In the leakage from the F05 fault Scenario, CO2 upraised from the reservoir along the damage zone. Due to the different pressure between fault and reservoir, a CO2 bi-phase zone developed, leading to the formation of CO2 bubbles. The CO2 exsolution favored siderite and minor calcite precipitation inside the damage zone, reducing porosity and contributing to seal the fault. In zones where the damage zone is intersected by higher permeability horizontal lenses, no significant lateral leakages are observed and the CO2 flow was confined within the fault zone. The seismic attenuation observed in the seismic section along the fault confirms the presence of fluid in the damage zone, validating the simulated results.
In all considered scenarios CO2 adsorption on shales together with dissolved CO2 represent the main trapping mechanisms. Modeled adsorbed CO2 is about two orders of magnitude higher than reported values in the literature. This is likely due to the lack of a maximum adsorption limit of CO2 in the shales and to the reducing adsorption capacity for pressures higher than 9 MPa, which are both not considered in our model. Moreover, the higher simulated temperatures with respect to laboratory experiments and the textural differences from our core samples and other shales could be the reason for the adsorption overestimation.
This study tried to reach the ambitious goal to improve the understanding of the effects of key phenomena on fluid flow throughout shales. Despite some assumptions and estimations of missing parameters, the developed model effectively captures the real processes of the investigated system as proved by the comparison with available pressure and seismic data. It can be easily exported to other sites potentially suitable for CO2 geological storage.

Supplementary Materials

The following supporting information can be downloaded at: https://www.mdpi.com/article/10.3390/min13081016/s1, Figure S1: Scenario 1. Permeability distribution in Models A and B along the E-W section; Figure S2: Scenario 2. permeability distribution in Model A along the E-W section; Figure S3: Scenario 1, E-W section, permeability Model A. Gas saturation and CO2 mass fraction distribution over time; Figure S4: Scenario 1, E-W section, permeability Model B. Gas saturation and CO2 mass fraction distribution over time; Figure S5: Scenario 1, E-W section, permeability Model A. Darcy fluxes and diffusive fluxes after 300,000 years; Figure S6: Scenario 1. The N-S section and permeabilities distribution for Model A; Figure S7: Scenario 1, N-S section, permeability Model A. Distribution of gas saturation and CO2 mass fraction in the liquid phase at different time steps; Figure S8: Scenario 1, permeability Model A. Pore pressure distribution measured in the three wells with respect to simulated ones at steady state; Figure S9: Scenario 2, permeability Model A. Distribution of gas saturation and CO2 mass fraction in the liquid phase at different time steps.

Author Contributions

Conceptualization, G.C., B.C., G.M., R.N., M.S.M., Z.A.A.B., M.R.A.R. and Z.Z.T.H.; methodology, G.C., B.C., G.M., R.N., Z.A.A.B., M.R.A.R. and Z.Z.T.H.; software, G.C. and G.M.; validation, G.C., G.M. and B.C.; investigation, G.C., B.C., G.M., R.N., M.S.M., Z.A.A.B., M.R.A.R. and Z.Z.T.H.; resources, M.S.M., Z.A.A.B. and M.R.A.R.; data curation, G.C., G.M., B.C., R.N. and Z.Z.T.H.; writing—original draft preparation, G.C., B.C., R.N. and G.M.; writing—review and editing, G.C., B.C., R.N. and G.M.; project administration, N.H.S.B. and N.H.; funding acquisition, M.S.M., M.R.A.R. and Z.A.A.B. All authors have read and agreed to the published version of the manuscript.

Funding

This research was funded by PETRONAS Research Sdn. Bhd. for the Project “Methodology of Mitigation CO2 Leakages (Overburden Study).
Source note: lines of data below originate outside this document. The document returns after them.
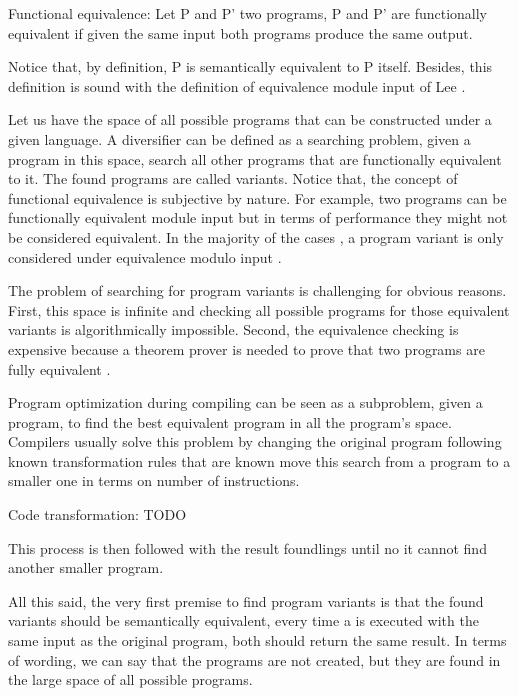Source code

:
\begin{definition}{Functional equivalence:}
    \label{def:semantic_equivalence}
    Let P and P' two programs, P and P' are functionally equivalent if given the same input both programs produce the same output.
    
    Notice that, by definition, P is semantically equivalent to P itself. Besides, this definition is sound with the definition of equivalence module input of Lee \etal \cite{}.
\end{definition}

Let us have the space of all possible programs that can be constructed under a given language. A diversifier can be defined as a searching problem, \ie given a program in this space, search all other programs that are functionally equivalent to it. The found programs are called variants. Notice that, the concept of functional equivalence is subjective by nature. For example, two programs can be functionally equivalent module input but in terms of performance they might not be considered equivalent. In the majority of the cases \cite{}, a program variant is only considered under equivalence modulo input \cite{}.

The problem of searching for program variants is challenging for obvious reasons. First, this space is infinite and checking all possible programs for those equivalent variants is algorithmically impossible. Second, the equivalence checking is expensive because a theorem prover is needed to prove that two programs are fully equivalent \cite{}.

Program optimization during compiling can be seen as a subproblem, \ie given a program, to find the best equivalent program in all the program's space. Compilers usually solve this problem by changing the original program following known transformation rules that are known move this search from a program to a smaller one in terms on number of instructions. 


\begin{definition}{Code transformation:}
    \label{def:code_transformation}
    TODO
\end{definition}

This process is then followed with the result foundlings until no it cannot find another smaller program. 


All this said, the very first premise to find program variants is that the found variants should be semantically equivalent, \ie every time a is executed with the same input as the original program, both should return the same result. In terms of wording, we can say that the programs are not created, but they are found in the large space of all possible programs. 


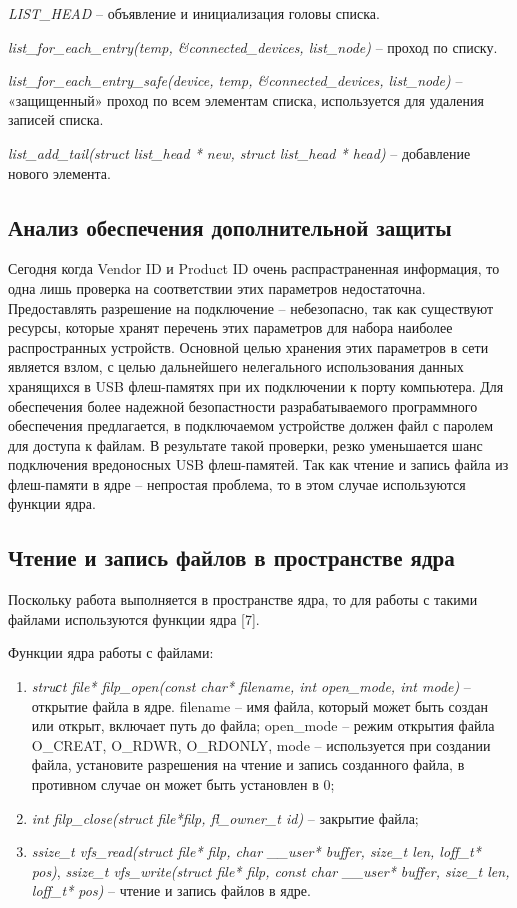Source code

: \documentclass[a4paper, 10pt]{article}
\begin{document}
	\textit{LIST\_HEAD} -- объявление и инициализация головы списка.
	
	\textit{list\_for\_each\_entry(temp, \&connected\_devices, list\_node)} -- проход по списку.
	
	\textit{list\_for\_each\_entry\_safe(device, temp, \&connected\_devices, list\_node)} -- «защищенный» проход по всем элементам списка, используется для удаления записей списка.
	
	\textit{list\_add\_tail(struct list\_head * new, struct list\_head * head) }-- добавление нового элемента.
	
	\subsection{Анализ обеспечения дополнительной защиты}
		\hspace*{5mm} Сегодня когда Vendor ID и Product ID очень распрастраненная информация, то одна лишь проверка на соответствии этих параметров недостаточна. Предоставлять разрешение на подключение -- небезопасно, так как существуют ресурсы, которые хранят перечень этих параметров для набора наиболее распространных устройств. Основной целью хранения этих параметров в сети является взлом, с целью дальнейшего нелегального использования данных хранящихся в  USB флеш-памятях при их подключении к порту компьютера. Для обеспечения более надежной безопастности разрабатываемого программного обеспечения предлагается, в подключаемом устройстве должен файл с паролем для доступа к файлам. В результате такой проверки, резко уменьшается шанс подключения вредоносных USB флеш-памятей. Так как чтение и запись файла из флеш-памяти в ядре -- непростая проблема, то в этом случае используются функции ядра.
		
	\subsection{Чтение и запись файлов в пространстве ядра}
	Поскольку работа выполняется в пространстве ядра, то для работы с такими файлами используются функции ядра [7].
	
	\hspace*{-5mm}Функции ядра работы с файлами:
	\begin{enumerate}
		\item \textit{struсt file* filp\_open(const char* filename, int open\_mode, int mode)} -- открытие файла в ядре. filename -- имя файла, который может быть создан или открыт, включает путь до файла; open\_mode -- режим открытия файла O\_CREAT, O\_RDWR, O\_RDONLY, mode -- используется при создании файла, установите разрешения на чтение и запись созданного файла, в противном случае он может быть установлен в 0;
		\item	\textit{int filp\_close(struct file*filp, fl\_owner\_t id)} -- закрытие файла;
		\item 	\textit{ssize\_t vfs\_read(struct file* filp, char \_\_user* buffer, size\_t len, loff\_t* pos)}, \textit{ssize\_t vfs\_write(struct file* filp, const char \_\_user* buffer, size\_t len, loff\_t* pos)} -- чтение и запись файлов в ядре.
	\end{enumerate} 
	
\end{document}
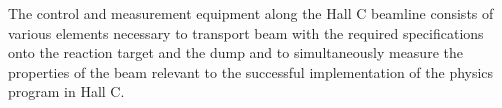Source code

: 
The control and measurement equipment along the Hall C beamline consists of
various elements necessary to transport beam with the required specifications
onto the reaction target and the dump and to simultaneously measure the
properties of the beam relevant to the successful implementation of the
physics program in Hall C.

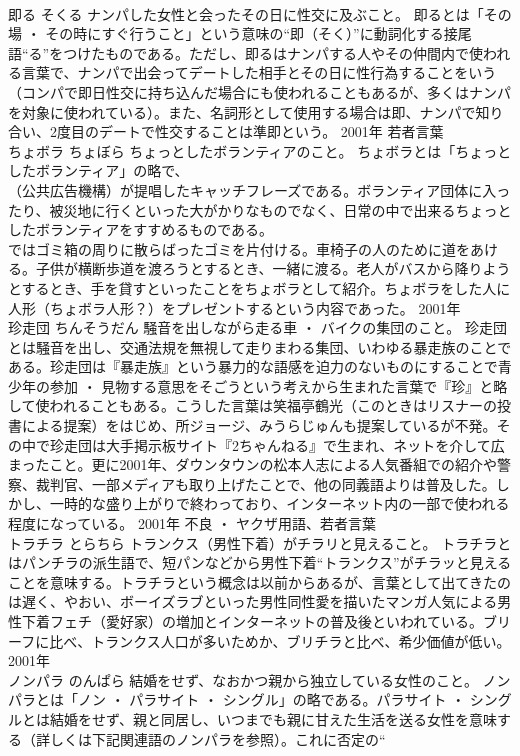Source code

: \documentclass[8pt]{extreport}
\begin{document}
\begin{CJK}{UTF8}{min}
\\	即る	そくる	ナンパした女性と会ったその日に性交に及ぶこと。	即るとは「その場 ・ その時にすぐ行うこと」という意味の“即（そく）”に動詞化する接尾語“る”をつけたものである。ただし、即るはナンパする人やその仲間内で使われる言葉で、ナンパで出会ってデートした相手とその日に性行為することをいう（コンパで即日性交に持ち込んだ場合にも使われることもあるが、多くはナンパを対象に使われている）。また、名詞形として使用する場合は即、ナンパで知り合い、2度目のデートで性交することは準即という。	2001年	若者言葉	
\\	ちょボラ	ちょぼら	ちょっとしたボランティアのこと。	ちょボラとは「ちょっとしたボランティア」の略で、
\\	（公共広告機構）が提唱したキャッチフレーズである。ボランティア団体に入ったり、被災地に行くといった大がかりなものでなく、日常の中で出来るちょっとしたボランティアをすすめるものである。
\\	ではゴミ箱の周りに散らばったゴミを片付ける。車椅子の人のために道をあける。子供が横断歩道を渡ろうとするとき、一緒に渡る。老人がバスから降りようとするとき、手を貸すといったことをちょボラとして紹介。ちょボラをした人に人形（ちょボラ人形？）をプレゼントするという内容であった。	2001年	
\\	珍走団	ちんそうだん	騒音を出しながら走る車 ・ バイクの集団のこと。	珍走団とは騒音を出し、交通法規を無視して走りまわる集団、いわゆる暴走族のことである。珍走団は『暴走族』という暴力的な語感を迫力のないものにすることで青少年の参加 ・ 見物する意思をそごうという考えから生まれた言葉で『珍』と略して使われることもある。こうした言葉は笑福亭鶴光（このときはリスナーの投書による提案）をはじめ、所ジョージ、みうらじゅんも提案しているが不発。その中で珍走団は大手掲示板サイト『2ちゃんねる』で生まれ、ネットを介して広まったこと。更に2001年、ダウンタウンの松本人志による人気番組での紹介や警察、裁判官、一部メディアも取り上げたことで、他の同義語よりは普及した。しかし、一時的な盛り上がりで終わっており、インターネット内の一部で使われる程度になっている。	2001年	不良 ・ ヤクザ用語、若者言葉
\\	トラチラ	とらちら	トランクス（男性下着）がチラリと見えること。	トラチラとはパンチラの派生語で、短パンなどから男性下着“トランクス”がチラッと見えることを意味する。トラチラという概念は以前からあるが、言葉として出てきたのは遅く、やおい、ボーイズラブといった男性同性愛を描いたマンガ人気による男性下着フェチ（愛好家）の増加とインターネットの普及後といわれている。ブリーフに比べ、トランクス人口が多いためか、ブリチラと比べ、希少価値が低い。	2001年	
\\	ノンパラ	のんぱら	結婚をせず、なおかつ親から独立している女性のこと。	ノンパラとは「ノン ・ パラサイト ・ シングル」の略である。パラサイト ・ シングルとは結婚をせず、親と同居し、いつまでも親に甘えた生活を送る女性を意味する（詳しくは下記関連語のノンパラを参照）。これに否定の“

\end{CJK}
\end{document}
Data Availability Statement

The data presented in this study are available on request from the corresponding author.

Acknowledgments

The authors thank PETRONAS Research Sdn. Bhd. for the cooperation and help in this work. The authors gratefully acknowledge the Editor and the four anonymous reviewers which helped improve the manuscript.

Conflicts of Interest

The authors declare no conflict of interest.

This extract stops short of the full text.